Prescribing generic medicines instead of brand name drugs whenever possible cuts costs, improves patient adherence and improves health outcomes, according to a new recommendation from the American College of Physicians.
"Generic medications are cheaper and patients are more likely to get those prescriptions filled," said Dr. Amir Qaseem of the American College of Physicians, who coauthored the recommendation.
"This is for both physicians and patients," Qaseem told Reuters Health by phone.
Despite what some patients and even doctors may believe, generics are consistently as effective and safe as their brand-name counterparts, he said.
The ACP reviewed existing evidence and found that for Medicare beneficiaries with diabetes, for example, up to 45 percent of prescriptions are for brand-name drugs when identical generics are available. Choosing these generics instead, and choosing therapeutically similar but chemically different generics in some other cases, could save up to $1.4 billion for Medicare, the reviewers found.

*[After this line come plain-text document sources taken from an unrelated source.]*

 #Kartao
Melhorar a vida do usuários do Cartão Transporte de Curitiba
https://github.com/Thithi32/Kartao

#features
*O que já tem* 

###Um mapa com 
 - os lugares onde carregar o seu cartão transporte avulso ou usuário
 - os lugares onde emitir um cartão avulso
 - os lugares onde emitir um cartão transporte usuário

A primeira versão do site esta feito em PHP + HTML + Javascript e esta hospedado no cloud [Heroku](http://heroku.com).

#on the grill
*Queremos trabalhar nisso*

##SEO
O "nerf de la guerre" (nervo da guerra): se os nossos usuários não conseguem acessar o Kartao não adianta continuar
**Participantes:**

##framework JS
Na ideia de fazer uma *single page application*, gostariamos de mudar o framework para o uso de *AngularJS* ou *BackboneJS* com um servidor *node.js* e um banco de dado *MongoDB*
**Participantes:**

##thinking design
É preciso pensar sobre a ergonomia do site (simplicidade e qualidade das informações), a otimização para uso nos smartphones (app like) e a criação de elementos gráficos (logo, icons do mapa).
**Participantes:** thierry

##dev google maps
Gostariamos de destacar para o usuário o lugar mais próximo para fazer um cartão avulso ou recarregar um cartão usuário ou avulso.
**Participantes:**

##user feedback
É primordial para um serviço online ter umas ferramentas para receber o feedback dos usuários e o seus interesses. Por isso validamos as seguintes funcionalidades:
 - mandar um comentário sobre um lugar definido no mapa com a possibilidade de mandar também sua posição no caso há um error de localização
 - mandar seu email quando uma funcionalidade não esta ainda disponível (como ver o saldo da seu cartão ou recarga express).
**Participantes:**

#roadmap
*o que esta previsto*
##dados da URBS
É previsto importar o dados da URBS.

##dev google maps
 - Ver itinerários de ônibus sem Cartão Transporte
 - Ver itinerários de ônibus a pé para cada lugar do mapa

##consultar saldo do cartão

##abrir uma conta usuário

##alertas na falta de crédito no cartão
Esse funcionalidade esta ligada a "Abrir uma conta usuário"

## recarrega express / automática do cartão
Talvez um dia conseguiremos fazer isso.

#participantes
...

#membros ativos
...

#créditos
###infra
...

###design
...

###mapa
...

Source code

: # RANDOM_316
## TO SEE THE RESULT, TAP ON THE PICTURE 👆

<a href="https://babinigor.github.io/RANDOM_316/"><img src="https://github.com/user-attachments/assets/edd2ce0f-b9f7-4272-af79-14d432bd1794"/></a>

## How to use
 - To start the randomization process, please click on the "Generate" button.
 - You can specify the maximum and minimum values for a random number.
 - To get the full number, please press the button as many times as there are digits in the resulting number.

Brand name prescriptions are almost twice as likely to be prescribed but never picked up from the pharmacy than generics, and not adhering to prescribed medications leads to higher out-of-pocket costs for patients later on, the reviewers wrote in the Annals of Internal Medicine.
"Often, patients don't tell their doctors they can't afford an expensive drug they were prescribed; they just fail to take it, or take it at sub-therapeutic (too low) doses because of its cost," said Dr. Jerome Avorn, professor of medicine at Harvard Medical School in Boston, who was not part of the new study. "And this has major health effects."
"Logically it might feel like people should already be using (generics), but that's not the case," Qaseem said.